> What needs to be done
Search the data for "that". Return each matching line.

> Material shown
§
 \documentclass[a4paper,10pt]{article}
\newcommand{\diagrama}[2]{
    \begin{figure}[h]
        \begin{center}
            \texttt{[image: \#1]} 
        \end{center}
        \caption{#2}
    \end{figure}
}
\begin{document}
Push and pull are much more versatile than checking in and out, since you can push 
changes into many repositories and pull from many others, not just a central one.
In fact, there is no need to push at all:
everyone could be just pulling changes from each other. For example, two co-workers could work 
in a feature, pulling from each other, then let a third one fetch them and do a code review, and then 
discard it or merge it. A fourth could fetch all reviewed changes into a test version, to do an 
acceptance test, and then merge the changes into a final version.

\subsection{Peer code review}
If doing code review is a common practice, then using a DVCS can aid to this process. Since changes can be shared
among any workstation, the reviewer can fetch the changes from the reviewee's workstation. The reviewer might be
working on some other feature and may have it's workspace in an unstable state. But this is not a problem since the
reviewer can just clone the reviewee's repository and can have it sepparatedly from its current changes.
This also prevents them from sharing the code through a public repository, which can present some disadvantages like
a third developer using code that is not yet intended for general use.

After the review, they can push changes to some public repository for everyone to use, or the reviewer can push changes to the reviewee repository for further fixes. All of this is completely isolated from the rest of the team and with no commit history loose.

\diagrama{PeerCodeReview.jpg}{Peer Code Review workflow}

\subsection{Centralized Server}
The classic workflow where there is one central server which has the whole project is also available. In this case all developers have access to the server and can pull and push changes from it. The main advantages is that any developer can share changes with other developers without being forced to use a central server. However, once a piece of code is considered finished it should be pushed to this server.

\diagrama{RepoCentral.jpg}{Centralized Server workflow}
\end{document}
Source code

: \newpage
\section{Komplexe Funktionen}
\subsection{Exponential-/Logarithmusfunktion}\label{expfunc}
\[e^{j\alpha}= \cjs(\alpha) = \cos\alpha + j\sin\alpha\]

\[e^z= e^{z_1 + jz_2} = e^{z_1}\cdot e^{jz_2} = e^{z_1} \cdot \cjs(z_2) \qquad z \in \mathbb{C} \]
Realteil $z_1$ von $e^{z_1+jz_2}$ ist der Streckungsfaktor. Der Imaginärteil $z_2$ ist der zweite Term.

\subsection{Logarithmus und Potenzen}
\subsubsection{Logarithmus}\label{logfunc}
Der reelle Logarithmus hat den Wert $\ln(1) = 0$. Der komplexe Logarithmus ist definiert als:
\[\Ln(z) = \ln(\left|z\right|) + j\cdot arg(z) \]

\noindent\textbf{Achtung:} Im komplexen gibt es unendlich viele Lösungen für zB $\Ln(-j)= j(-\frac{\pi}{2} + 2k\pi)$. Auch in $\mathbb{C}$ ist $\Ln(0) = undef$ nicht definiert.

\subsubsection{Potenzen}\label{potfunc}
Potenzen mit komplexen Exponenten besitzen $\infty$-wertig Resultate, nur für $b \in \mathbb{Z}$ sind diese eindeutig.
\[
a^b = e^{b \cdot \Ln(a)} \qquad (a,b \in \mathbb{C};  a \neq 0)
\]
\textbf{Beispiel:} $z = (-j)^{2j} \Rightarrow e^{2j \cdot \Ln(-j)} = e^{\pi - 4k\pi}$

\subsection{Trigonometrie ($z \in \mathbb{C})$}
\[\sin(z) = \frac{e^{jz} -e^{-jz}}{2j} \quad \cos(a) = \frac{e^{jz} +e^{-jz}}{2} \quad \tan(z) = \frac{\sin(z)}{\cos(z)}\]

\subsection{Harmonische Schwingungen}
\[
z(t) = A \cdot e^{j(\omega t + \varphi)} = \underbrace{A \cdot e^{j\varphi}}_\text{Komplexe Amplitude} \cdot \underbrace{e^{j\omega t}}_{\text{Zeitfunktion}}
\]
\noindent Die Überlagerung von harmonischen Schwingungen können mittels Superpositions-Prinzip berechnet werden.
§
> Written solution
a third developer using code that is not yet intended for general use.
The classic workflow where there is one central server which has the whole project is also available. In this case all developers have access to the server and can pull and push changes from it. The main advantages is that any developer can share changes with other developers without being forced to use a central server. However, once a piece of code is considered finished it should be pushed to this server.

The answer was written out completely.